Andrew Tan Sketching People with Limited Palette and Negative Space People in Comic Strip Style

cartoon sketches of Andrew Tan. Urban sketcher.
Portraits of Andrew Tan

Comic Strip Layout Inspiration from Andrew Tan

The previous article about Andrew Tan we looked at a couple of his Instagram posts of ink and tonal urban sketches in a comic strip layout, and today we’re looking at his use of a limited colour palette and negative space in his comic strip panels.

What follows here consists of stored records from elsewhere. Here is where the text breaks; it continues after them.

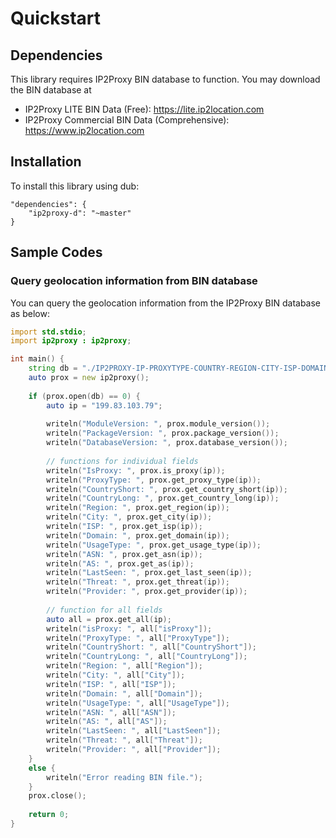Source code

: # Quickstart

## Dependencies

This library requires IP2Proxy BIN database to function. You may download the BIN database at

-   IP2Proxy LITE BIN Data (Free): <https://lite.ip2location.com>
-   IP2Proxy Commercial BIN Data (Comprehensive):
    <https://www.ip2location.com>

## Installation

To install this library using dub:

```
"dependencies": {
    "ip2proxy-d": "~master"
}
```

## Sample Codes

### Query geolocation information from BIN database

You can query the geolocation information from the IP2Proxy BIN database as below:

```d
import std.stdio;
import ip2proxy : ip2proxy;

int main() {
	string db = "./IP2PROXY-IP-PROXYTYPE-COUNTRY-REGION-CITY-ISP-DOMAIN-USAGETYPE-ASN-LASTSEEN-THREAT-RESIDENTIAL-PROVIDER.BIN";
	auto prox = new ip2proxy();
	
	if (prox.open(db) == 0) {
		auto ip = "199.83.103.79";
		
		writeln("ModuleVersion: ", prox.module_version());
		writeln("PackageVersion: ", prox.package_version());
		writeln("DatabaseVersion: ", prox.database_version());
		
		// functions for individual fields
		writeln("IsProxy: ", prox.is_proxy(ip));
		writeln("ProxyType: ", prox.get_proxy_type(ip));
		writeln("CountryShort: ", prox.get_country_short(ip));
		writeln("CountryLong: ", prox.get_country_long(ip));
		writeln("Region: ", prox.get_region(ip));
		writeln("City: ", prox.get_city(ip));
		writeln("ISP: ", prox.get_isp(ip));
		writeln("Domain: ", prox.get_domain(ip));
		writeln("UsageType: ", prox.get_usage_type(ip));
		writeln("ASN: ", prox.get_asn(ip));
		writeln("AS: ", prox.get_as(ip));
		writeln("LastSeen: ", prox.get_last_seen(ip));
		writeln("Threat: ", prox.get_threat(ip));
		writeln("Provider: ", prox.get_provider(ip));
		
		// function for all fields
		auto all = prox.get_all(ip);
		writeln("isProxy: ", all["isProxy"]);
		writeln("ProxyType: ", all["ProxyType"]);
		writeln("CountryShort: ", all["CountryShort"]);
		writeln("CountryLong: ", all["CountryLong"]);
		writeln("Region: ", all["Region"]);
		writeln("City: ", all["City"]);
		writeln("ISP: ", all["ISP"]);
		writeln("Domain: ", all["Domain"]);
		writeln("UsageType: ", all["UsageType"]);
		writeln("ASN: ", all["ASN"]);
		writeln("AS: ", all["AS"]);
		writeln("LastSeen: ", all["LastSeen"]);
		writeln("Threat: ", all["Threat"]);
		writeln("Provider: ", all["Provider"]);
	}
	else {
		writeln("Error reading BIN file.");
	}
	prox.close();
	
	return 0;
}
```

Andrew Tan Instagram Posts #1

It’s second nature to grab for the watercolour palette and add lots of bright colours to a sketches, but in this first Instagram post, Andrew Tan illustrates how effective it is to use a limited colour palette. He’s used plenty of negative space to add brightness and light to these earthy tones, and he’s also added a little dash of red in a couple of places.

Depending on how you read the page, the occurrence of the use of colour as a focal point can act as the entry point into the page. But in this case, the focal point feels like the top sketch because of it’s size and the large block of white in the centre of the sketch, so it feels as though that dash of red helps to draw you’re eye down to lead you off the page.

Andrew Tan Instagram Posts #2

In this second post, Andrew uses similar muted earth tones, and to balance out the heavy use of solid areas of colour, he’s created an effective visual balance by including loose line drawings of people as focal points in there of the sketches. The odd cell out is the bottom right, where there’s hardly any negative space, just a mass of earth tones. The centrally place figure takes up most of the cell, so it’s easy to accept him as the focal point. He also has a brown shirt which stands out against the earthy-green tones of the background.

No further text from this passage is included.